La première traversée de l’Atlantique

lectrice

Un autre illustre Américain fait le pont entre les Etats-Unis et la France: l’aviateur Charles Lindbergh. Il est le premier à relier New York à Paris, à traverser l’Atlantique sans escale et en solitaire, en 33 heures et 30 minutes, les 20 et 21 mai 1927, à bord de son monoplan le Spirit of St. Louis. Exploit retentissant! Lindbergh est une star de l’entre-deux-guerres. Il promeut l’aviation partout. Mais un drame survient, «le crime du siècle»: son fils de deux ans est kidnappé et assassiné en 1932. Avec sa famille, «l’aigle solitaire» quitte l’Amérique pour s’installer en Europe.

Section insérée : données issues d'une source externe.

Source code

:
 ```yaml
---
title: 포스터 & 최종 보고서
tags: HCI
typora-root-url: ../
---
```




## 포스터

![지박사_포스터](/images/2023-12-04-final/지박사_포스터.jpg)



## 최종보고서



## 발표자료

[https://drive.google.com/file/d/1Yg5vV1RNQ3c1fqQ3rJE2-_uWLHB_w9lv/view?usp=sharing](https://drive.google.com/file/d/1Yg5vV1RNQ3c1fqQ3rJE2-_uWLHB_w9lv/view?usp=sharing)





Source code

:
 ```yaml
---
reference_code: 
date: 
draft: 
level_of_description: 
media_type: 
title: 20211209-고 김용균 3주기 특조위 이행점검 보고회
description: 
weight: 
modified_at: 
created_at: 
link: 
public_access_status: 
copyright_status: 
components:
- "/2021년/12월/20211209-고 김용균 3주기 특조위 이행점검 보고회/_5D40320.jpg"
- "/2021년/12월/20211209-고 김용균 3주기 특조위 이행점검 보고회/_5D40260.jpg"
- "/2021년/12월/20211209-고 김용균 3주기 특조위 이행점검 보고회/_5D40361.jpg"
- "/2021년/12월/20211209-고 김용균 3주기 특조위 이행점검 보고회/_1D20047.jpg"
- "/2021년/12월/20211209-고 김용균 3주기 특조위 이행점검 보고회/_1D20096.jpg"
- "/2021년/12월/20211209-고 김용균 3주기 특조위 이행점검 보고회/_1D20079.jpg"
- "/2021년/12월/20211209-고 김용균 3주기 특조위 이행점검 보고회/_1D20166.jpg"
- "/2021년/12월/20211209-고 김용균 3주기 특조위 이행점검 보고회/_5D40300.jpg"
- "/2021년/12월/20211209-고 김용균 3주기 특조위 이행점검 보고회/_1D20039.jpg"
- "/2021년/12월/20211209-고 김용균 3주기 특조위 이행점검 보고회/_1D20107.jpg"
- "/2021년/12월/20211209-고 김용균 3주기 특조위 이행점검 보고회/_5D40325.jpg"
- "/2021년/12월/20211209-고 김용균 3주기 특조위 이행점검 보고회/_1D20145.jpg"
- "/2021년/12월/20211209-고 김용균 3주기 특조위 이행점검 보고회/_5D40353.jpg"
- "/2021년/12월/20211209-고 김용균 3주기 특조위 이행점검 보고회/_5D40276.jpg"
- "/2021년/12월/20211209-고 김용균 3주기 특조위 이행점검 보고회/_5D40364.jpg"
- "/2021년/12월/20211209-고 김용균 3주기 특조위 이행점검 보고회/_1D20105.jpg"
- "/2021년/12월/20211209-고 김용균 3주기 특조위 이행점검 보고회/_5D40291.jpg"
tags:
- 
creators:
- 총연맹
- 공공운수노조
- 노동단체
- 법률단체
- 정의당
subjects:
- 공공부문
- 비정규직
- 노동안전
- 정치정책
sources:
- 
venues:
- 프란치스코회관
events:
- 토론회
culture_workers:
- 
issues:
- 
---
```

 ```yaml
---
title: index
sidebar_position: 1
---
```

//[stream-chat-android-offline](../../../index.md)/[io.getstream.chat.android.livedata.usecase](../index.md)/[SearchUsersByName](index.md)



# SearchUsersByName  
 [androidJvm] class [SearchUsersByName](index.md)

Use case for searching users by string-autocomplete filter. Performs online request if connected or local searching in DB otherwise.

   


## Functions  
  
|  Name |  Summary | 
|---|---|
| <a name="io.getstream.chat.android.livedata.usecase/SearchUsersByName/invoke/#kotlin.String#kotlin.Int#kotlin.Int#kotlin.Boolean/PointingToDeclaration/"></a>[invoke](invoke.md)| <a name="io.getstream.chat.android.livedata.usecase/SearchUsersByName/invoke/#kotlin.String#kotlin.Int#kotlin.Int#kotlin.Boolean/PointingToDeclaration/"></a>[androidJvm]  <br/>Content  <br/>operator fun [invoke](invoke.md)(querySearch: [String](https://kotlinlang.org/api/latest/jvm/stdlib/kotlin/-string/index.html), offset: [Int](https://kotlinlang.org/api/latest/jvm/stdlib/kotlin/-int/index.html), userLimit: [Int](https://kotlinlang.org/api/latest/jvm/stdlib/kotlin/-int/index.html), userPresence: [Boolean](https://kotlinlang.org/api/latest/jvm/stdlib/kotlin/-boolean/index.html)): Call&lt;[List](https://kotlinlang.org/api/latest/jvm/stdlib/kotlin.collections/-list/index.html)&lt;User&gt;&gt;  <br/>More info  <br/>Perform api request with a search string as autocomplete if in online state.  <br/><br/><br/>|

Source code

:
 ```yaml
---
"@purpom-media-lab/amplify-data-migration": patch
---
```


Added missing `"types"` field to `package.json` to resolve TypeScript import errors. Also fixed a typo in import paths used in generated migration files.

Opposé à Roosevelt, il s’acoquine avec les nazis et tient des propos antisémites. Il veut une Amérique isolationniste. Mais Pearl Harbour le fait changer d’avis. Il prend part aux raids aériens sur le Japon. La découverte des camps nazis le dégoûte. Diversement apprécié, il est peu à peu reconsidéré. Il s’engage ensuite en faveur de la protection de la nature et des peuples indigènes. Il décède à Hawaï à l’âge de 72 ans en 1974. Il laisse un souvenir glorieux et très contrasté qui a inspiré Philip Roth pour son uchronie Le complot contre l’Amérique.